Everyday Honesty are the tiny strands that each cord is made of.  Every tiny fiber is a truth, and when you lie, that fiber is cut.  It may take many tiny lies to sever a cord, but while they are tiny, they are still compromising that relationship.  Lying about brushing your teeth, lying about filling a water bottle, lying about taking a shower.  All of these little lies are cutting tiny fibers in the cords that make up your rope.  And while it's very very hard to take a pair of scissors to cut a whole rope, it's not that difficult to nip away at the fibers in the individual cords and eventually cut through.

Recovering addicts wake up every morning and say, "Today, I'm not going to drink, smoke, etc."  This declaration is a conscious 'reset' every day.  Lying, to me, is much the same thing.  Waking up and saying, "Today, I'm going to tell the truth."  It starts the day off with a mindset of honesty.  Eventually, the honesty will become habit.  Yes, the truth may not be pretty.  Yes, the truth may hurt.  But the truth also heals.  It heals those fibers.  It heals relationships.  It builds trust, and bonds.  It's the Everyday Honesty that relationships are predicated on.

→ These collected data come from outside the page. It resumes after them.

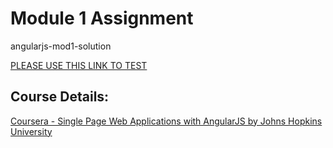 # Module 1 Assignment 
angularjs-mod1-solution

[PLEASE USE THIS LINK TO TEST](https://iherridge0.github.io/angularjs-mod1-solution/)

## Course Details:
[Coursera - Single Page Web Applications with AngularJS by Johns Hopkins University](https://www.coursera.org/learn/single-page-web-apps-with-angularjs)
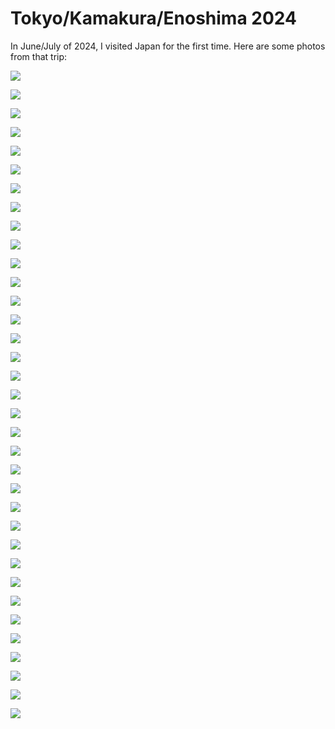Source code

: # Tokyo/Kamakura/Enoshima 2024

In June/July of 2024, I visited Japan for the first time. Here are some photos from that trip:

![](/assets/japan/IMG_2691.jpg)

![](/assets/japan/IMG_2718.jpg)

![](/assets/japan/IMG_2721.jpg)

![](/assets/japan/IMG_2738.jpg)

![](/assets/japan/IMG_2786.jpg)

![](/assets/japan/IMG_2790.jpg)

![](/assets/japan/IMG_2792.jpg)

![](/assets/japan/IMG_2808.jpg)

![](/assets/japan/IMG_2809.jpg)

![](/assets/japan/IMG_2819.jpg)

![](/assets/japan/IMG_2821.jpg)

![](/assets/japan/IMG_2847.jpg)

![](/assets/japan/IMG_2854.jpg)

![](/assets/japan/IMG_2857.jpg)

![](/assets/japan/IMG_2866.jpg)

![](/assets/japan/IMG_2873.jpg)

![](/assets/japan/IMG_2874.jpg)

![](/assets/japan/IMG_2886.jpg)

![](/assets/japan/PXL_20240701_044411527.jpg)

![](/assets/japan/PXL_20240701_052052889.jpg)

![](/assets/japan/PXL_20240701_100940157.jpg)

![](/assets/japan/PXL_20240702_073700200.jpg)

![](/assets/japan/PXL_20240703_092231650.jpg)

![](/assets/japan/PXL_20240705_034136194.jpg)

![](/assets/japan/PXL_20240705_034215871.jpg)

![](/assets/japan/PXL_20240705_214228471.jpg)

![](/assets/japan/PXL_20240706_033831860.jpg)

![](/assets/japan/PXL_20240706_050822714.jpg)

![](/assets/japan/PXL_20240706_101337402.jpg)

![](/assets/japan/PXL_20240707_060925401.jpg)

![](/assets/japan/PXL_20240707_232659424.jpg)

![](/assets/japan/PXL_20240707_233002420.jpg)

![](/assets/japan/PXL_20240708_040228081.jpg)

![](/assets/japan/PXL_20240708_040709883.jpg)

![](/assets/japan/PXL_20240709_092550788.jpg)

And the thing is, we HAVEN'T lost Levi.  The fact that he can talk to us about his shortcomings, and see that he needs to improve, that's our Levi in there.  Sure, maybe he makes mistakes, but our Levi is still in there, and while we may not see immediate return on this investment in parenting, and may even think it's falling on deaf ears, my mother assures us that when he's 20, he's going to say something, or do something, and it will be a giant beacon to show that it stuck.  And like God, we need to not give up on him just because he's a little lost right now.

For my readers, I had originally planned a long drawn out tirade on social media, the ridiculous nature of some people to posture on Facebook, how birds of a feather stick together, and how a lot of those birds are the pathetic kind that eat poop...  But, this seemed more apropos.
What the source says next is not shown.